[Plain-text document sources]
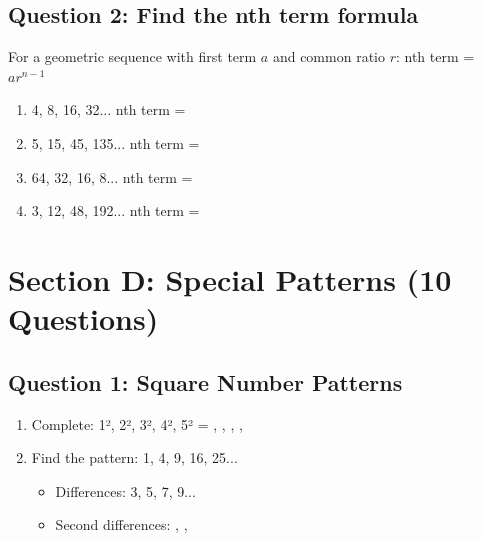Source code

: \documentclass{article}
\begin{document}
\subsection*{Question 2: Find the nth term formula}

For a geometric sequence with first term $a$ and common ratio $r$:
nth term = $ar^{n-1}$

\begin{enumerate}
    \item 4, 8, 16, 32... nth term = \underline{\hspace{4cm}}
    \item 5, 15, 45, 135... nth term = \underline{\hspace{4cm}}
    \item 64, 32, 16, 8... nth term = \underline{\hspace{4cm}}
    \item 3, 12, 48, 192... nth term = \underline{\hspace{4cm}}
\end{enumerate}

\section{Section D: Special Patterns (10 Questions)}

\subsection*{Question 1: Square Number Patterns}

\begin{enumerate}
    \item Complete: 1², 2², 3², 4², 5² = \underline{\hspace{1cm}}, \underline{\hspace{1cm}}, \underline{\hspace{1cm}}, \underline{\hspace{1cm}}, \underline{\hspace{1cm}}
    \item Find the pattern: 1, 4, 9, 16, 25...
          \begin{itemize}
              \item Differences: 3, 5, 7, 9...
              \item Second differences: \underline{\hspace{1cm}}, \underline{\hspace{1cm}}, \underline{\hspace{1cm}}
          \end{itemize}
\end{enumerate}
\end{document}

What you need to do → Take every entry above and transcribe it exactly, with no pictures in the copy.

Answer to this task →
Source code

: \documentclass{article}
\begin{document}
\subsection*{Question 2: Find the nth term formula}

For a geometric sequence with first term $a$ and common ratio $r$:
nth term = $ar^{n-1}$

\begin{enumerate}
    \item 4, 8, 16, 32... nth term = \underline{\hspace{4cm}}
    \item 5, 15, 45, 135... nth term = \underline{\hspace{4cm}}
    \item 64, 32, 16, 8... nth term = \underline{\hspace{4cm}}
    \item 3, 12, 48, 192... nth term = \underline{\hspace{4cm}}
\end{enumerate}

\section{Section D: Special Patterns (10 Questions)}

\subsection*{Question 1: Square Number Patterns}

\begin{enumerate}
    \item Complete: 1², 2², 3², 4², 5² = \underline{\hspace{1cm}}, \underline{\hspace{1cm}}, \underline{\hspace{1cm}}, \underline{\hspace{1cm}}, \underline{\hspace{1cm}}
    \item Find the pattern: 1, 4, 9, 16, 25...
          \begin{itemize}
              \item Differences: 3, 5, 7, 9...
              \item Second differences: \underline{\hspace{1cm}}, \underline{\hspace{1cm}}, \underline{\hspace{1cm}}
          \end{itemize}
\end{enumerate}
\end{document}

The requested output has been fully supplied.